In May 2013 HMRC issued a consultation document on disguised employment in LLPs. The consultation closed on 9 August 2013 and in December 2013 HMRC released draft provisions which will form part of the 2014 Finance Act when enacted. These draft provisions move away from the original proposals and instead will use a mechanical test with three conditions. Where all three conditions are met the LLP member will be taxed as an employee.

Condition A is the member performs services for the LLP and the amounts payable are payable ‘wholly or substantially wholly’ disguised salary. Amounts payable will be disguised salary if it is fixed or variable without reference to the overall amount of the profits/ losses of the LLP, or it is not affected by the overall profits / losses of the LLP. Substantially wholly is taken to mean 80%.

Condition B is that the member does not have significant influence over the LLP’s affairs. This is a difficult condition and in large partnerships many partners will be caught by this condition. In reality these LLPs are run by a management board and other members, while they can vote on particular matters they have no real influence. The influence must be over the LLP as a whole. It is not enough to be responsible for a particular service line or office.

Condition C is that the member’s capital is less than 25% of their expected profit share (which is fixed or variable as described under condition A).

To be caught by the new rules the member must be caught by each of the three conditions. Therefore if the member is outside one of the conditions the salaried members legislation cannot apply.

Looking at each of the conditions in more detail:

Condition A

This is to identify those members who are working for the LLP on terms similar to employees. However the test is limited to the payment aspects. The test is applied at the later of the date the member first joins the LLP and 6 April 2014. The test is only revisited if there is a change in circumstances. The test looks at expected profit allocations and it is not revisited with the benefit of hindsight. However, the test is framed in terms of the profit share that it is ‘reasonable to expect’ so unrealistic rewards and events that are unlikely to be triggered are ignored.

Condition B

This looks at the role of the individual in the LLP and whether the individual has significant influence. The mutual rights and duties of the members are ignored for these purposes. In reality only members of management of the entire LLP will fall outside this condition.

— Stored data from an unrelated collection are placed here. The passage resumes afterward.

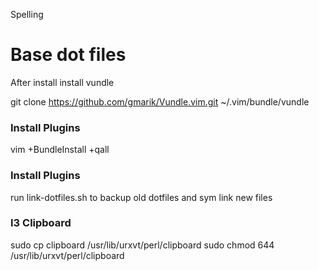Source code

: Spelling
# Base dot files

After install install vundle

git clone https://github.com/gmarik/Vundle.vim.git ~/.vim/bundle/vundle

### Install Plugins
vim +BundleInstall +qall

### Install Plugins
run link-dotfiles.sh to backup old dotfiles and sym link new files

### I3 Clipboard
sudo cp clipboard  /usr/lib/urxvt/perl/clipboard
sudo chmod 644 /usr/lib/urxvt/perl/clipboard


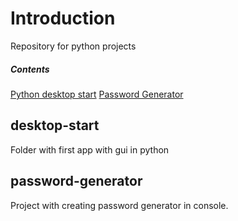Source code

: # Introduction
Repository for python projects 

##### Contents
[Python desktop start](#desktop-start)
[Password Generator](#password-generator)

## desktop-start
Folder with first app with gui in python

## password-generator
Project with creating password generator in console.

The test is applied at the later of the date the member first joins the LLP and 6 April 2014. The test is only revisited if there is a change in circumstances.

Condition C

This looks at the level of investment in the LLP. The test is whether the amount contributed is less than 25% of the disguised salary. This test is applied at the later of the date the member first joins the LLP and 6 April 2014 and is revisited at the beginning of each tax year. Capital contribution includes capital contributed in line with the LLP agreement, long term loans made to the LLP and undrawn profits to the extent that they have been converted into capital.

Where a member is caught by all three conditions the profit share is treated as employee remuneration and taxed under PAYE and the LLP is liable for employers’ National Insurance. This means that, for tax purposes, the member ceases to be self-employed and will no longer be included in the LLP tax return. As this represents a cessation there will be an opportunity to get overlap relief.

The LLP will be entitled to a tax deduction for the ‘salary’ and the employers’ National Insurance.

For non-tax purposes these individuals are still members.

LLPs need to review their composition of members before 6 April 2014 and ascertain how these provisions will affect them and whether any changes can be made to fall outside one of the conditions.